Nick Wadhams, National Geographic News 27 Feb 09;
Kenya's Eburu Forest was once considered inaccessible, thanks to its deep ravines and thick undergrowth. But a hike through its outer fringes these days feels positively crowded.
The sound of axes echoes across the forest constantly, and the forest floor is scarred by dark mounds where wood once smoldered into charcoal.
Yet here scientists and trackers have found what they believe is a new population of the extremely rare mountain bongo.
Based on data from human trackers and a rare camera-trap photograph captured in September 2008, researchers estimate the newfound group includes about 20 members—a surprisingly large count for a subspecies thought to number only 75 to 140 altogether in the wild, according to the International Union for Conservation of Nature.
Such small numbers put the bongo, already so close to extinction, at risk for hereditary diseases caused by inbreeding.
Feared extinct as recently as the mid-1990s, the mountain bongo is limited to the forests of a few rugged Kenyan mountains: Eburu and Mount Kenya, as well as peaks in the Aberdare and Mau ranges.
The bongo is an extremely shy creature, with a dozen or so thin white stripes running up and down its chestnut-colored flanks. Larger than any other forest-dwelling antelope, a male can grow to nearly 900 pounds (408 kilograms).
Shy and Stealthy
The find brings new hope for conservationists trying to save an animal that has been under continual pressure from poaching and dwindling habitat for 40 years—without much help from the skittish bongo themselves.
"The animal knows how to hide," Solomon Kirayu, a relentless local bongo tracker, said on a recent hike through Eburu's outer fringes. "Before you get a glimpse, you really have to track it."
The forest's remoteness and the animal's lifestyle add to the difficulty of counting Eburu's bongo.
Groups of female and baby bongo, for example, often live for weeks on less than an acre (0.4 hectare) of land, while males roam from group to group, said Nigel Carnelley, a local conservationist who has worked with Kenya's Bongo Surveillance Project.
Carnelly said he had learned that bongo still lived in Eburu only in 2003, and pictures from a camera trap suggest the presence of another 20 to 30—in addition to the 20 or so just found—for a total of about 50 in Eburu Forest.

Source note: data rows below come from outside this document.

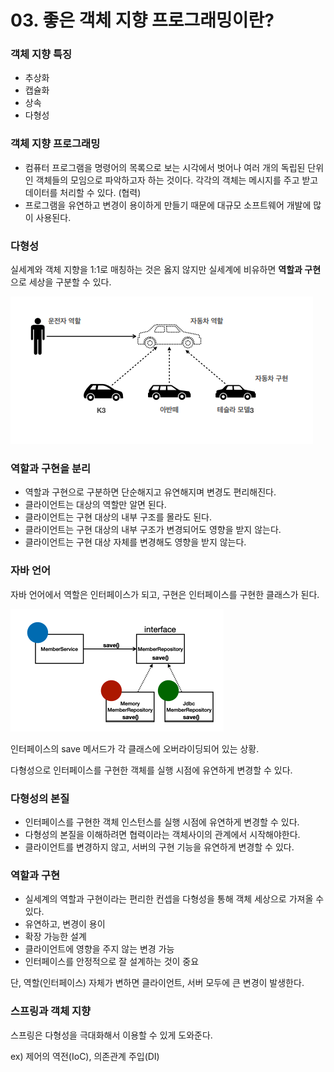 # 03. 좋은 객체 지향 프로그래밍이란?

### 객체 지향 특징

* 추상화
* 캡슐화
* 상속
* 다형성



### 객체 지향 프로그래밍

* 컴퓨터 프로그램을 명령어의 목록으로 보는 시각에서 벗어나 여러 개의 독립된 단위인 객체들의 모임으로 파악하고자 하는 것이다.
  각각의 객체는 메시지를 주고 받고 데이터를 처리할 수 있다. (협력)
* 프로그램을 유연하고 변경이 용이하게 만들기 때문에 대규모 소프트웨어 개발에 많이 사용된다.



### 다형성

실세계와 객체 지향을 1:1로 매칭하는 것은 옳지 않지만 실세계에 비유하면 **역할과 구현**으로 세상을 구분할 수 있다.

![image-20220204175513088](../images/image-20220204175513088.png)



### 역할과 구현을 분리

* 역할과 구현으로 구분하면 단순해지고 유연해지며 변경도 편리해진다.
* 클라이언트는 대상의 역할만 알면 된다.
* 클라이언트는 구현 대상의 내부 구조를 몰라도 된다.
* 클라이언트는 구현 대상의 내부 구조가 변경되어도 영향을 받지 않는다.
* 클라이언트는 구현 대상 자체를 변경해도 영향을 받지 않는다.



### 자바 언어

자바 언어에서 역할은 인터페이스가 되고, 구현은 인터페이스를 구현한 클래스가 된다.

![image-20220204175913444](../images/image-20220204175913444.png)

인터페이스의 save 메서드가 각 클래스에 오버라이딩되어 있는 상황.

다형성으로 인터페이스를 구현한 객체를 실행 시점에 유연하게 변경할 수 있다.



### 다형성의 본질

* 인터페이스를 구현한 객체 인스턴스를 실행 시점에 유연하게 변경할 수 있다.
* 다형성의 본질을 이해하려면 협력이라는 객체사이의 관계에서 시작해야한다.
* 클라이언트를 변경하지 않고, 서버의 구현 기능을 유연하게 변경할 수 있다.



### 역할과 구현

* 실세계의 역할과 구현이라는 편리한 컨셉을 다형성을 통해 객체 세상으로 가져올 수 있다.
* 유연하고, 변경이 용이
* 확장 가능한 설계
* 클라이언트에 영향을 주지 않는 변경 가능
* 인터페이스를 안정적으로 잘 설계하는 것이 중요



단, 역할(인터페이스) 자체가 변하면 클라이언트, 서버 모두에 큰 변경이 발생한다.



### 스프링과 객체 지향

스프링은 다형성을 극대화해서 이용할 수 있게 도와준다.

ex) 제어의 역전(IoC), 의존관계 주입(DI)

Some experts suggest that that estimate is too high. So the next step, if funding can be obtained, will be to confirm those numbers with more camera traps, dung samples, and tracking on foot.
Bringing Back the Bongo
Carnelley's efforts are part of wider work in Kenya to restore the bongo.
Mount Kenya is the location of a planned program to release bongo that were born and raised in captivity in the United States. Eighteen bongo were returned to the Mount Kenya Wildlife Conservancy in 2004, but the descendants have yet to be released into the wild.
Mike Prettejohn, who was born in Kenya and hunted bongo in his youth, now leads the Bongo Surveillance Project. He's trying to cement a deal with the Kenya Wildlife Service that would start a patrol group to stop poachers from attacking the bongo.
Already the wildlife service has launched the National Bongo Conservation Task Force to devose a plan for protecting the bongo from its chief threats: habitat destruction and poachers, who hunt with guns and dogs.
"They are quite clever at keeping alive but nevertheless with dogs and the amount of pressure they are under, the mountain bongo in the wild will be finished within 50 years at the most," Prettejohn said.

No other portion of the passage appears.